I had allowed my locks to dull, to fade; incipient greys and browns and hen’s plumages were beginning to take over. The greyness in parts of my life, the ongoing (if intermittent) sense of hopelessness and misery, made me feel that there was no point in trying to be vibrant, in fighting the gloom, in bringing my inner red-head to the surface once more.
On Monday, I first experienced, and then wrote about, Duck with a Dick* – and, as well as cheering me up, it made others laugh. This took the edge off things, thawed some of the ice I had allowed to form over my heart.
Yesterday, determined to put up a good showing in the next few skirmishes of life, I trotted off to the hairdresser’s in the village. Actually, ‘trotted’ is more in the nature of poetic licence: The sky was seriously incontinent and, despite the short distance, I am ashamed to say I drove.
My hair, I will confess, is my one small ‘sin’ of vanity – and I am not, in the normal run of things, a vain woman!

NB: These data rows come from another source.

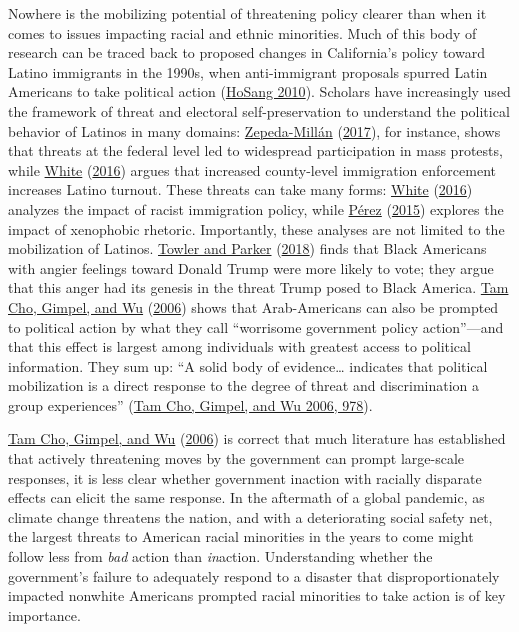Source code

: \documentclass[
  12pt,
]{article}
\begin{document}
Nowhere is the mobilizing potential of threatening policy clearer than when it comes to issues impacting racial and ethnic minorities. Much of this body of research can be traced back to proposed changes in California's policy toward Latino immigrants in the 1990s, when anti-immigrant proposals spurred Latin Americans to take political action (\protect\hyperlink{ref-HoSang2010}{HoSang 2010}). Scholars have increasingly used the framework of threat and electoral self-preservation to understand the political behavior of Latinos in many domains: \protect\hyperlink{ref-Zepeda-Millan2017}{Zepeda-Millán} (\protect\hyperlink{ref-Zepeda-Millan2017}{2017}), for instance, shows that threats at the federal level led to widespread participation in mass protests, while \protect\hyperlink{ref-White2016}{White} (\protect\hyperlink{ref-White2016}{2016}) argues that increased county-level immigration enforcement increases Latino turnout. These threats can take many forms: \protect\hyperlink{ref-White2016}{White} (\protect\hyperlink{ref-White2016}{2016}) analyzes the impact of racist immigration policy, while \protect\hyperlink{ref-Perez2015}{Pérez} (\protect\hyperlink{ref-Perez2015}{2015}) explores the impact of xenophobic rhetoric. Importantly, these analyses are not limited to the mobilization of Latinos. \protect\hyperlink{ref-Towler2018}{Towler and Parker} (\protect\hyperlink{ref-Towler2018}{2018}) finds that Black Americans with angier feelings toward Donald Trump were more likely to vote; they argue that this anger had its genesis in the threat Trump posed to Black America. \protect\hyperlink{ref-TamCho2006a}{Tam Cho, Gimpel, and Wu} (\protect\hyperlink{ref-TamCho2006a}{2006}) shows that Arab-Americans can also be prompted to political action by what they call ``worrisome government policy action''---and that this effect is largest among individuals with greatest access to political information. They sum up: ``A solid body of evidence\ldots{} indicates that political mobilization is a direct response to the degree of threat and discrimination a group experiences'' (\protect\hyperlink{ref-TamCho2006a}{Tam Cho, Gimpel, and Wu 2006, 978}).

\protect\hyperlink{ref-TamCho2006a}{Tam Cho, Gimpel, and Wu} (\protect\hyperlink{ref-TamCho2006a}{2006}) is correct that much literature has established that actively threatening moves by the government can prompt large-scale responses, it is less clear whether government inaction with racially disparate effects can elicit the same response. In the aftermath of a global pandemic, as climate change threatens the nation, and with a deteriorating social safety net, the largest threats to American racial minorities in the years to come might follow less from \emph{bad} action than \emph{in}action. Understanding whether the
government's failure to adequately respond to a disaster that disproportionately impacted nonwhite Americans prompted racial minorities to take action is of key importance.
\end{document}
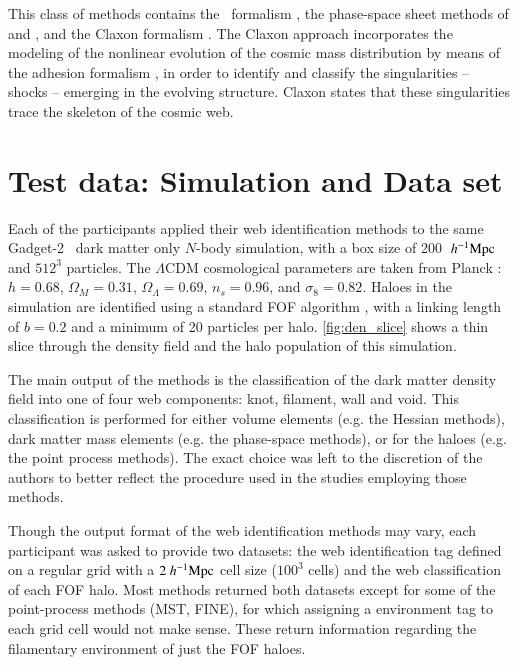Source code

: \begin{itemize}
This class of methods contains the \origami\ formalism \citep{Falck2012,Falck2015}, the phase-space sheet methods of \cite{Shandarin2011} 
\citep[also see][]{Ramachandra2015} and \cite{Abel2012}, and the Claxon formalism \citep{Hidding2017}. The Claxon approach incorporates the modeling of 
the nonlinear evolution of the cosmic mass distribution by means of the adhesion 
formalism \citep{Gurbatov1989,Hidding2012}, in order to identify and classify the singularities -- shocks -- emerging 
in the evolving structure. Claxon states that these singularities trace the skeleton of the cosmic web. 
\end{itemize}
\section{Test data:  Simulation and Data set}
% 
\label{section:simulation}

Each of the participants applied their web identification methods to the same Gadget-2~\citep{Springel2005c} dark matter only $N$-body simulation, with a box size of 200 $~h^{-1}\rm Mpc$ and $512^3$ particles. The $\Lambda$CDM cosmological parameters are taken from Planck \citep{2014A&A...571A..16P}: $h=0.68$, $\Omega_M = 0.31$, $\Omega_\Lambda = 0.69$, $n_s = 0.96$, and $\sigma_8 = 0.82$. Haloes in the simulation are identified using a standard FOF algorithm \citep{Davis1985}, with a linking length of $b=0.2$ and a minimum of 20 particles per halo. \autoref{fig:den_slice} shows a thin slice through the density field and the halo population of this simulation.

The main output of the methods is the classification of the dark matter density field into one of four web components: knot, filament, wall and void. This classification is performed for either volume elements (e.g. the Hessian methods), dark matter mass elements (e.g. the phase-space methods), or for the haloes (e.g. the point process methods). The exact choice was left to the discretion of the authors to better reflect the procedure used in the studies employing those methods. 

Though the output format of the web identification methods may vary, each participant was asked to provide two datasets: the web identification tag defined on a regular grid with a $2~h^{-1}\rm Mpc$ cell size ($100^3$ cells) and the web classification of each FOF halo. Most methods returned both datasets except for some of the point-process methods (MST, FINE), for which assigning a environment tag to each grid cell would not make sense. These return information regarding the filamentary environment of just the FOF haloes.

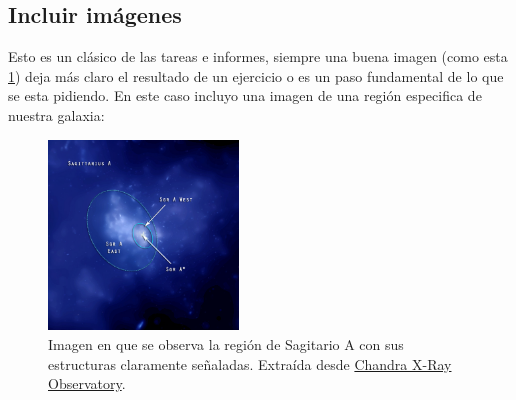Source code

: \documentclass[11pt,letterpaper]{article}
\begin{document}
\begin{multicols}{2}
\subsection*{Incluir imágenes}
Esto es un clásico de las tareas e informes, siempre una buena imagen (como esta \ref{fig1}) deja más claro el resultado de un ejercicio o es un paso fundamental de lo que se esta pidiendo. En este caso incluyo una imagen de una región especifica de nuestra galaxia:
\begin{figure}[H]
        \centering
        \includegraphics[width=0.45\textwidth]{foto.jpg}
        \caption{Imagen en que se observa la región de Sagitario A con sus estructuras claramente señaladas. Extraída desde \href{https://chandra.harvard.edu/photo/2003/0203long/more.html}{Chandra X-Ray Observatory}.}
        \label{fig1}
\end{figure}


\newpage



\end{multicols}
\end{document}
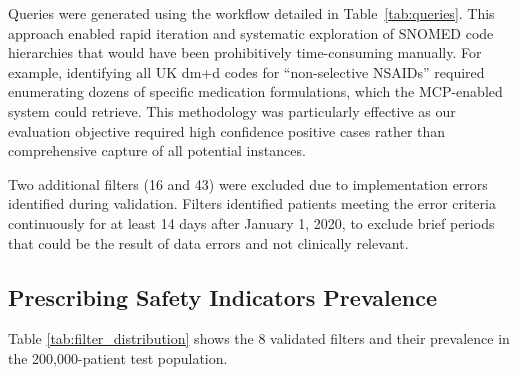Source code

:     Queries were generated using the workflow detailed in Table~\ref{tab:queries}. This approach enabled rapid iteration and systematic exploration of SNOMED code hierarchies that would have been prohibitively time-consuming manually. For example, identifying all UK dm+d codes for ``non-selective NSAIDs'' required enumerating dozens of specific medication formulations, which the MCP-enabled system could retrieve. This methodology was particularly effective as our evaluation objective required high confidence positive cases rather than comprehensive capture of all potential instances.

    Two additional filters (16 and 43) were excluded due to implementation errors identified during validation. Filters identified patients meeting the error criteria continuously for at least 14 days after January 1, 2020, to exclude brief periods that could be the result of data errors and not clinically relevant.

\subsection{Prescribing Safety Indicators Prevalence}
\label{app:prescribing-safety-indicators-prevalence}

    Table \ref{tab:filter_distribution} shows the 8 validated filters and their prevalence in the 200,000-patient test population. 

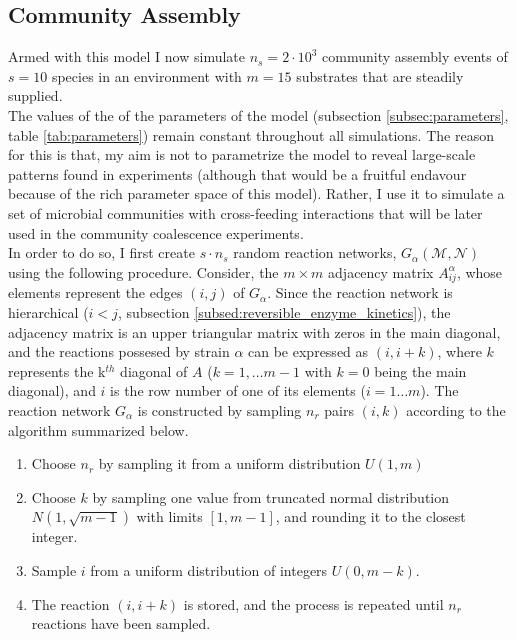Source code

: \documentclass[titlepage,11pt]{article}
\begin{document}
\begin{linenumbers}
			\subsection{Community Assembly}
			Armed with this model I now simulate $ n_{s} = 2 \cdot 10^3 $ community assembly events of $ s = 10 $ species in an environment with $ m = 15 $ substrates that are steadily supplied.\\
			The values of the of the parameters of the model (subsection \ref{subsec:parameters}, table \ref{tab:parameters}) remain constant throughout all simulations. The reason for this is that, my aim is not to parametrize the model to reveal large-scale patterns found in experiments (although that would be a fruitful endavour because of the rich parameter space of this model). Rather, I use it to simulate a set of microbial communities with cross-feeding interactions that will be later used in the community coalescence experiments.\\
			In order to do so, I first create $ s \cdot n_{s}  $ random reaction networks, $ G_{\alpha}(\mathcal{M}, \mathcal{N}) $ using the following  procedure. Consider, the $ m \times m $ adjacency matrix $ A^{\alpha}_{ij} $, whose elements  represent the edges $ (i, j) $ of $ G_{\alpha}$. Since the reaction network is hierarchical ($ i < j $, subsection \ref{subsed:reversible_enzyme_kinetics}), the adjacency matrix is an upper triangular matrix with zeros in the main diagonal, and the reactions possesed by strain $ \alpha $ can be expressed as $ (i, i + k) $, where $ k $ represents the k$ ^{th} $ diagonal of $ A $ ($ k = 1, \dots m - 1 $ with $ k = 0 $ being the main diagonal), and $ i $ is the row number of one of its elements ($ i = 1 \dots m $). The reaction network $ G_{\alpha} $ is constructed by sampling $ n_{r} $ pairs $ (i , k )$ according to the algorithm summarized below.	
			\begin{enumerate}
				\item Choose $ n_{r} $ by sampling it from a uniform distribution $ U \left(1, {m}\right) $
				\item \sloppy Choose $ k $  by sampling one value from truncated normal distribution $N\left(1,  \sqrt {m - 1}\right)$ with limits $ [1, m-1] $, and rounding it to the closest integer.
				\item Sample $ i $ from a uniform distribution of integers $ U(0, m-k) $.
				\item The reaction $ (i, i + k) $ is stored, and the process is repeated until $ n_{r} $ reactions have been sampled.
			\end{enumerate}

\end{linenumbers}
\end{document}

The lady who does the Alienora barnet was in adventurous, nay festive, mode – and I was completely up for guinea-pig-hood. She went into her magic room and prepared the Yuletide mixture. The resulting glop, when she showed it to me, was the colour of arousal, of bright Candy Floss, of the ‘skin’ supporting dentures: Eye-wrenching doesn’t begin to describe it!
I was chuffed to pieces and laughed loudly, saying, ‘Bloody hell! I shall be stopping traffic with this little lot!’
On it went – and, job done, I settled back with a cup of tea and a selection of Women’s magazines (always useful for gossip at one remove!).
The pinger went. I shut the metaphorical door on the sex lives of the good, the bad, the tedious and the hideous – and submitted myself docilely to the Sink Ritual. Water running clean, eventually, I stood up and looked in the mirror.
‘Jeez!’ I ejaculated (there are some occasions when no other word will do!). ‘I LOVE it!’
A brief trim and comb through with the mysterious follicular unguents which keep it all flowing and shining later, I felt the dryer parting my tresses and warming them up. Then I was oven-ready, as you might say – and I just did!
I drove home smiling – and, I confess, looking at myself in the mirror from time to time. Naughty but nice, if you get my drift.
I am delighted with the shade: It catches the light and is orange, pink, deep red, shining with little ruby jewels. But, more to the point, the colour of my hair reflects my Ali spirit – and the latter has taken a battering recently. It was lovely, therefore, to look in the mirror at home and luxuriate in the warmth and beauty of the reds – and to feel a little of the energy that is an integral part of who I am creeping back.